SALISBURY, N.C. -- The man accused of firing an assault rifle inside a Washington restaurant said he regrets how he handled the situation but wouldn't completely dismiss false online claims involving a child-sex ring that brought him there. "I just wanted to do some good and went about it the wrong way," Edgar Maddison Welch, who's been jailed since his Sunday arrest, told The New York Times in a Wednesday videoconference...

By JONATHAN DREW and TOM FOREMAN Jr. ~ Associated Press

SALISBURY, N.C. -- The man accused of firing an assault rifle inside a Washington restaurant said he regrets how he handled the situation but wouldn't completely dismiss false online claims involving a child-sex ring that brought him there.

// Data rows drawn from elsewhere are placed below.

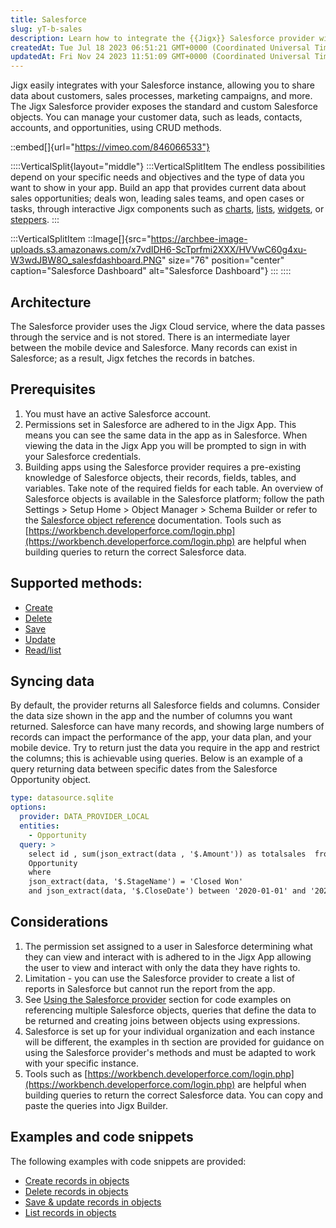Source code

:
 ```yaml
---
title: Salesforce
slug: yT-b-sales
description: Learn how to integrate the {{Jigx}} Salesforce provider with your Salesforce instance for seamless data sharing. This document covers everything from managing customer information, sales processes, and marketing campaigns to utilizing CRUD methods and acc
createdAt: Tue Jul 18 2023 06:51:21 GMT+0000 (Coordinated Universal Time)
updatedAt: Fri Nov 24 2023 11:51:09 GMT+0000 (Coordinated Universal Time)
---
```


Jigx easily integrates with your Salesforce instance, allowing you to share data about customers, sales processes, marketing campaigns, and more. The Jigx Salesforce provider exposes the standard and custom Salesforce objects. You can manage your customer data, such as leads, contacts, accounts, and opportunities, using CRUD methods.

::embed[]{url="https://vimeo.com/846066533"}

::::VerticalSplit{layout="middle"}
:::VerticalSplitItem
The endless possibilities depend on your specific needs and objectives and the type of data you want to show in your app. Build an app that provides current data about sales opportunities; deals won, leading sales teams, and open cases or tasks, through interactive Jigx components such as [charts](https://docs.jigx.com/examples/charts), [lists](https://docs.jigx.com/examples/LQFt-list), [widgets](./../../../Administration/Solutions/Widgets.md), or [steppers](https://docs.jigx.com/examples/stepper).
:::

:::VerticalSplitItem
::Image[]{src="https://archbee-image-uploads.s3.amazonaws.com/x7vdIDH6-ScTprfmi2XXX/HVVwC60g4xu-W3wdJBW8O_salesfdashboard.PNG" size="76" position="center" caption="Salesforce Dashboard" alt="Salesforce Dashboard"}
:::
::::

## Architecture

The Salesforce provider uses the Jigx Cloud service, where the data passes through the service and is not stored. There is an intermediate layer between the mobile device and Salesforce. Many records can exist in Salesforce; as a result, Jigx fetches the records in batches.

## Prerequisites

1. You must have an active Salesforce account.
2. Permissions set in Salesforce are adhered to in the Jigx App. This means you can see the same data in the app as in Salesforce. When viewing the data in the Jigx App you will be prompted to sign in with your Salesforce credentials.
3. Building apps using the Salesforce provider requires a pre-existing knowledge of Salesforce objects, their records, fields, tables, and variables. Take note of the required fields for each table. An overview of Salesforce objects is available in the Salesforce platform; follow the path Settings > Setup Home > Object Manager > Schema Builder or refer to the <a href="https://developer.salesforce.com/docs/atlas.en-us.object_reference.meta/object_reference/sforce_api_objects_concepts.htm" target="_blank">Salesforce object reference</a> documentation. Tools such as [https://workbench.developerforce.com/login.php](https://workbench.developerforce.com/login.php) are helpful when building queries to return the correct Salesforce data.

## Supported methods:

- [Create](https://docs.jigx.com/examples/create-records-in-objects)
- [Delete](https://docs.jigx.com/examples/delete-records-in-objects)
- [Save](https://docs.jigx.com/examples/save-and-update-records-in-objects)
- [Update](https://docs.jigx.com/examples/save-and-update-records-in-objects)
- [Read/list](https://docs.jigx.com/examples/list-records-in-objects)

## Syncing data

By default, the provider returns all Salesforce fields and columns. Consider the data size shown in the app and the number of columns you want returned. Salesforce can have many records, and showing large numbers of records can impact the performance of the app, your data plan, and your mobile device. Try to return just the data you require in the app and restrict the columns; this is achievable using queries. Below is an example of a query returning data between specific dates from the Salesforce Opportunity object.

```yaml
type: datasource.sqlite
options:
  provider: DATA_PROVIDER_LOCAL
  entities:
    - Opportunity
  query: >
    select id , sum(json_extract(data , '$.Amount')) as totalsales  from
    Opportunity
    where 
    json_extract(data, '$.StageName') = 'Closed Won'
    and json_extract(data, '$.CloseDate') between '2020-01-01' and '2020-03-31'
```

## Considerations

1. The permission set assigned to a user in Salesforce determining what they can view and interact with is adhered to in the Jigx App allowing the user to view and interact with only the data they have rights to.
2. Limitation - you can use the Salesforce provider to create a list of reports in Salesforce but cannot run the report from the app.
3. See [Using the Salesforce provider](<./Salesforce/Using the Salesforce provider.md>) section for code examples on referencing multiple Salesforce objects, queries that define the data to be returned and creating joins between objects using expressions.
4. Salesforce is set up for your individual organization and each instance will be different, the examples in th section are provided for guidance on using the Salesforce provider's methods and must be adapted to work with your specific instance.
5. Tools such as [https://workbench.developerforce.com/login.php](https://workbench.developerforce.com/login.php) are helpful when building queries to return the correct Salesforce data. You can copy and paste the queries into Jigx Builder.

## Examples and code snippets

The following examples with code snippets are provided:

- [Create records in objects](https://docs.jigx.com/examples/create-records-in-objects)
- [Delete records in objects](https://docs.jigx.com/examples/delete-records-in-objects)
- [Save & update records in objects](https://docs.jigx.com/examples/save-and-update-records-in-objects)
- [List records in objects](https://docs.jigx.com/examples/list-records-in-objects)
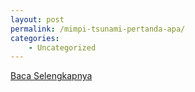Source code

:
 ```yaml
---
layout: post
permalink: /mimpi-tsunami-pertanda-apa/
categories:
    - Uncategorized
---
```


[Baca Selengkapnya](/04)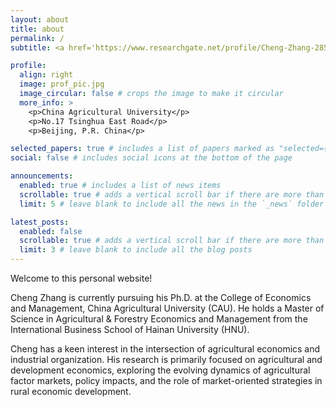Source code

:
 ```yaml
---
layout: about
title: about
permalink: /
subtitle: <a href='https://www.researchgate.net/profile/Cheng-Zhang-285?ev=hdr_xprf'>ResearchGate</a>

profile:
  align: right
  image: prof_pic.jpg
  image_circular: false # crops the image to make it circular
  more_info: >
    <p>China Agricultural University</p>
    <p>No.17 Tsinghua East Road</p>
    <p>Beijing, P.R. China</p>

selected_papers: true # includes a list of papers marked as "selected={true}"
social: false # includes social icons at the bottom of the page

announcements:
  enabled: true # includes a list of news items
  scrollable: true # adds a vertical scroll bar if there are more than 3 news items
  limit: 5 # leave blank to include all the news in the `_news` folder

latest_posts:
  enabled: false
  scrollable: true # adds a vertical scroll bar if there are more than 3 new posts items
  limit: 3 # leave blank to include all the blog posts
---
```

Welcome to this personal website!

Cheng Zhang is currently pursuing his Ph.D. at the College of Economics and Management, China Agricultural University (CAU). He holds a Master of Science in Agricultural & Forestry Economics and Management from the International Business School of Hainan University (HNU). 

Cheng has a keen interest in the intersection of agricultural economics and industrial organization. His research is primarily focused on agricultural and development economics, exploring the evolving dynamics of agricultural factor markets, policy impacts, and the role of market-oriented strategies in rural economic development.
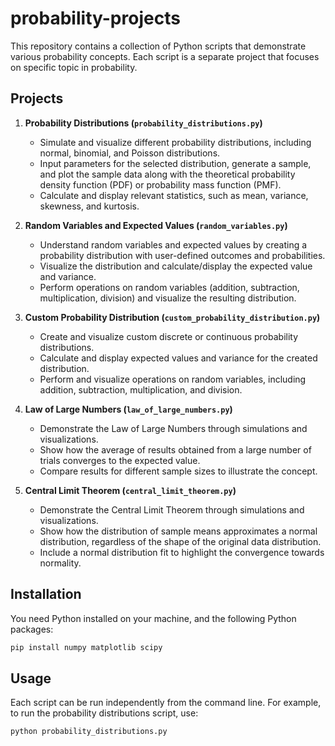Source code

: # probability-projects

This repository contains a collection of Python scripts that demonstrate various probability concepts. Each script is a separate project that focuses on specific topic in probability.

## Projects

1. **Probability Distributions (`probability_distributions.py`)**

   - Simulate and visualize different probability distributions, including normal, binomial, and Poisson distributions.
   - Input parameters for the selected distribution, generate a sample, and plot the sample data along with the theoretical probability density function (PDF) or probability mass function (PMF).
   - Calculate and display relevant statistics, such as mean, variance, skewness, and kurtosis.

2. **Random Variables and Expected Values (`random_variables.py`)**

   - Understand random variables and expected values by creating a probability distribution with user-defined outcomes and probabilities.
   - Visualize the distribution and calculate/display the expected value and variance.
   - Perform operations on random variables (addition, subtraction, multiplication, division) and visualize the resulting distribution.

3. **Custom Probability Distribution (`custom_probability_distribution.py`)**

   - Create and visualize custom discrete or continuous probability distributions.
   - Calculate and display expected values and variance for the created distribution.
   - Perform and visualize operations on random variables, including addition, subtraction, multiplication, and division.

4. **Law of Large Numbers (`law_of_large_numbers.py`)**

   - Demonstrate the Law of Large Numbers through simulations and visualizations.
   - Show how the average of results obtained from a large number of trials converges to the expected value.
   - Compare results for different sample sizes to illustrate the concept.

5. **Central Limit Theorem (`central_limit_theorem.py`)**

   - Demonstrate the Central Limit Theorem through simulations and visualizations.
   - Show how the distribution of sample means approximates a normal distribution, regardless of the shape of the original data distribution.
   - Include a normal distribution fit to highlight the convergence towards normality.



## Installation

You need Python installed on your machine, and the following Python packages:

```bash
pip install numpy matplotlib scipy
```

## Usage
Each script can be run independently from the command line. For example, to run the probability distributions script, use:

```bash
python probability_distributions.py
```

"I just wanted to do some good and went about it the wrong way," Edgar Maddison Welch, who's been jailed since his Sunday arrest, told The New York Times in a Wednesday videoconference.

Welch, 28, told the newspaper he started driving to Washington from his Salisbury home intending only to give the Comet Ping Pong pizza restaurant a "closer look." But while on the way, he said he felt his "heart breaking over the thought of innocent people suffering."

Welch would not say why he brought an AR-15 into the pizza shop and fired it, the newspaper reported.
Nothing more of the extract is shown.